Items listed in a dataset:
*** Block opens ***
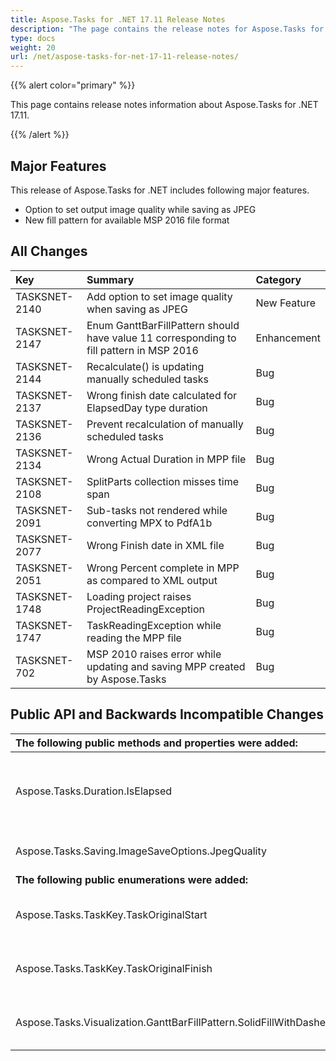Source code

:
 ```yaml
---
title: Aspose.Tasks for .NET 17.11 Release Notes
description: "The page contains the release notes for Aspose.Tasks for .NET 17.11."
type: docs
weight: 20
url: /net/aspose-tasks-for-net-17-11-release-notes/
---
```


{{% alert color="primary" %}}

This page contains release notes information about Aspose.Tasks for .NET 17.11.

{{% /alert %}}

## **Major Features**
This release of Aspose.Tasks for .NET includes following major features.

- Option to set output image quality while saving as JPEG
- New fill pattern for available MSP 2016 file format

## **All Changes**
|**Key**|**Summary**|**Category**|
| :- | :- | :- |
|TASKSNET-2140|Add option to set image quality when saving as JPEG|New Feature|
|TASKSNET-2147|Enum GanttBarFillPattern should have value 11 corresponding to fill pattern in MSP 2016|Enhancement|
|TASKSNET-2144|Recalculate() is updating manually scheduled tasks|Bug|
|TASKSNET-2137|Wrong finish date calculated for ElapsedDay type duration|Bug|
|TASKSNET-2136|Prevent recalculation of manually scheduled tasks|Bug|
|TASKSNET-2134|Wrong Actual Duration in MPP file|Bug|
|TASKSNET-2108|SplitParts collection misses time span|Bug|
|TASKSNET-2091|Sub-tasks not rendered while converting MPX to PdfA1b|Bug|
|TASKSNET-2077|Wrong Finish date in XML file|Bug|
|TASKSNET-2051|Wrong Percent complete in MPP as compared to XML output|Bug|
|TASKSNET-1748|Loading project raises ProjectReadingException|Bug|
|TASKSNET-1747|TaskReadingException while reading the MPP file|Bug|
|TASKSNET-702|MSP 2010 raises error while updating and saving MPP created by Aspose.Tasks|Bug|

## **Public API and Backwards Incompatible Changes**

|**The following public methods and properties were added:**|**Description**|
| :- | :- |
|Aspose.Tasks.Duration.IsElapsed|Gets a value indicating whether time unit is elapsed.|
|Aspose.Tasks.Saving.ImageSaveOptions.JpegQuality|Gets or sets a JPEG quality.|
|**The following public enumerations were added:**|**Description**|
|Aspose.Tasks.TaskKey.TaskOriginalStart|Represents the original start (Task) field.|
|Aspose.Tasks.TaskKey.TaskOriginalFinish|Represents the original finish (Task) field.|
|Aspose.Tasks.Visualization.GanttBarFillPattern.SolidFillWithDashedBorder|Solid with dashed border pattern.|


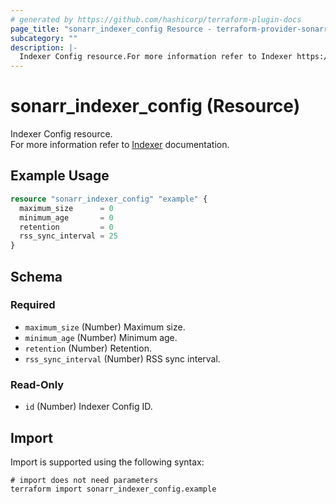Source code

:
 ```yaml
---
# generated by https://github.com/hashicorp/terraform-plugin-docs
page_title: "sonarr_indexer_config Resource - terraform-provider-sonarr"
subcategory: ""
description: |-
  Indexer Config resource.For more information refer to Indexer https://wiki.servarr.com/sonarr/settings#options documentation.
---
```


# sonarr_indexer_config (Resource)

Indexer Config resource.<br/>For more information refer to [Indexer](https://wiki.servarr.com/sonarr/settings#options) documentation.

## Example Usage

```terraform
resource "sonarr_indexer_config" "example" {
  maximum_size      = 0
  minimum_age       = 0
  retention         = 0
  rss_sync_interval = 25
}
```

<!-- schema generated by tfplugindocs -->
## Schema

### Required

- `maximum_size` (Number) Maximum size.
- `minimum_age` (Number) Minimum age.
- `retention` (Number) Retention.
- `rss_sync_interval` (Number) RSS sync interval.

### Read-Only

- `id` (Number) Indexer Config ID.

## Import

Import is supported using the following syntax:

```shell
# import does not need parameters
terraform import sonarr_indexer_config.example
```
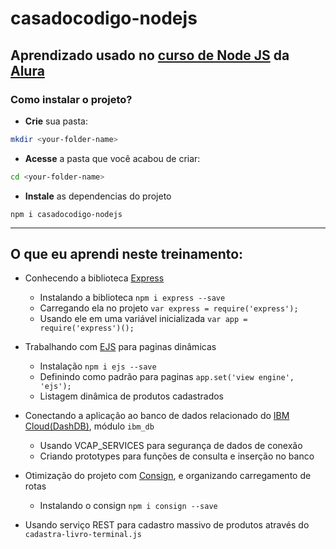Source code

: # casadocodigo-nodejs
## Aprendizado usado no [curso de Node JS](https://cursos.alura.com.br/course/node-js) da [Alura](https://alura.com.br)

### Como instalar o projeto? 

- **Crie** sua pasta:
```sh
mkdir <your-folder-name>
```
- **Acesse** a pasta que você acabou de criar:
```sh
cd <your-folder-name>
```
- **Instale** as dependencias do projeto
```
npm i casadocodigo-nodejs
```

***

## O que eu aprendi neste treinamento:

* Conhecendo a biblioteca [Express](http://expressjs.com/pt-br/)
  * Instalando a biblioteca `npm i express --save`
  * Carregando ela no projeto `var express = require('express');`
  * Usando ele em uma variável inicializada `var app = require('express')();`

* Trabalhando com [EJS](http://ejs.co/) para paginas dinâmicas
    * Instalação `npm i ejs --save`
    * Definindo como padrão para paginas `app.set('view engine', 'ejs');`
    * Listagem dinâmica de produtos cadastrados

* Conectando a aplicação ao banco de dados relacionado do [IBM Cloud(DashDB)](https://www.ibm.com/analytics/br/pt/technology/data-warehousing/), módulo `ibm_db`
  * Usando VCAP_SERVICES para segurança de dados de conexão
  * Criando prototypes para funções de consulta e inserção no banco

* Otimização do projeto com [Consign](https://www.npmjs.com/package/consign), e organizando carregamento de rotas
  * Instalando o consign `npm i consign --save`

* Usando serviço REST para cadastro massivo de produtos através do `cadastra-livro-terminal.js`
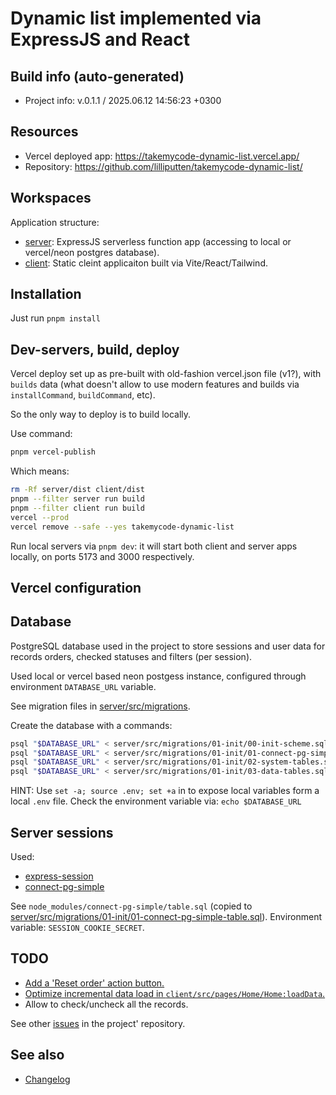 <!--
 @since 2025.06.07, 19:45
 @changed 2025.06.12, 11:18
-->

# Dynamic list implemented via ExpressJS and React

## Build info (auto-generated)

- Project info: v.0.1.1 / 2025.06.12 14:56:23 +0300

## Resources

- Vercel deployed app: https://takemycode-dynamic-list.vercel.app/
- Repository: https://github.com/lilliputten/takemycode-dynamic-list/

## Workspaces

Application structure:

- [server](server): ExpressJS serverless function app (accessing to local or vercel/neon postgres database).
- [client](client): Static cleint applicaiton built via Vite/React/Tailwind.

## Installation

Just run `pnpm install`

## Dev-servers, build, deploy

Vercel deploy set up as pre-built with old-fashion vercel.json file (v1?), with `builds` data (what doesn't allow to use modern features and builds via `installCommand`, `buildCommand`, etc).

So the only way to deploy is to build locally.

Use command:

```bash
pnpm vercel-publish
```

Which means:

```bash
rm -Rf server/dist client/dist
pnpm --filter server run build
pnpm --filter client run build
vercel --prod
vercel remove --safe --yes takemycode-dynamic-list
```

Run local servers via `pnpm dev`: it will start both client and server apps locally, on ports 5173 and 3000 respectively.

## Vercel configuration

## Database

PostgreSQL database used in the project to store sessions and user data for records orders, checked statuses and filters (per session).

Used local or vercel based neon postgess instance, configured through environment `DATABASE_URL` variable.

See migration files in [server/src/migrations](server/src/migrations).

Create the database with a commands:

```bash
psql "$DATABASE_URL" < server/src/migrations/01-init/00-init-scheme.sql &&
psql "$DATABASE_URL" < server/src/migrations/01-init/01-connect-pg-simple-table.sql &&
psql "$DATABASE_URL" < server/src/migrations/01-init/02-system-tables.sql &&
psql "$DATABASE_URL" < server/src/migrations/01-init/03-data-tables.sql
```

HINT: Use `set -a; source .env; set +a` in to expose local variables form a local `.env` file. Check the environment variable via: `echo $DATABASE_URL`

## Server sessions

Used:

- [express-session](https://www.npmjs.com/package/express-session#compatible-session-stores)
- [connect-pg-simple](https://www.npmjs.com/package/connect-pg-simple)

See `node_modules/connect-pg-simple/table.sql` (copied to [server/src/migrations/01-init/01-connect-pg-simple-table.sql](server/src/migrations/01-init/01-connect-pg-simple-table.sql)).
Environment variable: `SESSION_COOKIE_SECRET`.

## TODO

- [Add a 'Reset order' action button.](https://github.com/lilliputten/takemycode-dynamic-list/issues/19)
- [Optimize incremental data load in `client/src/pages/Home/Home:loadData`.](https://github.com/lilliputten/takemycode-dynamic-list/issues/18)
- Allow to check/uncheck all the records.

See other [issues](https://github.com/lilliputten/takemycode-dynamic-list/issues) in the project' repository.

## See also

- [Changelog](CHANGELOG.md)
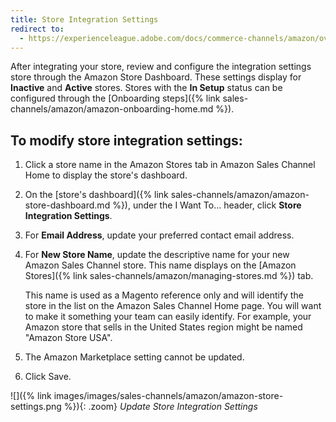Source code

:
 ```yaml
---
title: Store Integration Settings
redirect to:
  - https://experienceleague.adobe.com/docs/commerce-channels/amazon/overview.html
---
```



After integrating your store, review and configure the integration settings store through the Amazon Store Dashboard. These settings display for **Inactive** and **Active** stores. Stores with the **In Setup** status can be configured through the [Onboarding steps]({% link sales-channels/amazon/amazon-onboarding-home.md %}).

## To modify store integration settings:

1. Click a store name in the Amazon Stores tab in Amazon Sales Channel Home to display the store's dashboard.

1. On the [store's dashboard]({% link sales-channels/amazon/amazon-store-dashboard.md %}), under the I Want To... header, click **Store Integration Settings**.

1. For **Email Address**, update your preferred contact email address.

1. For **New Store Name**, update the descriptive name for your new Amazon Sales Channel store. This name displays on the [Amazon Stores]({% link sales-channels/amazon/managing-stores.md %}) tab.

   This name is used as a Magento reference only and will identify the store in the list on the Amazon Sales Channel Home page. You will want to make it something your team can easily identify. For example, your Amazon store that sells in the United States region might be named "Amazon Store USA".

1. The Amazon Marketplace setting cannot be updated.

1. Click <span class="btn">Save</span>.

![]({% link images/images/sales-channels/amazon/amazon-store-settings.png %}){: .zoom}
_Update Store Integration Settings_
*** Block closes ***
◆ Required action
Find each line in the data above with the word "field", then copy it.

◆ Solved exercise
|Aspose.Tasks.TaskKey.TaskOriginalStart|Represents the original start (Task) field.|
|Aspose.Tasks.TaskKey.TaskOriginalFinish|Represents the original finish (Task) field.|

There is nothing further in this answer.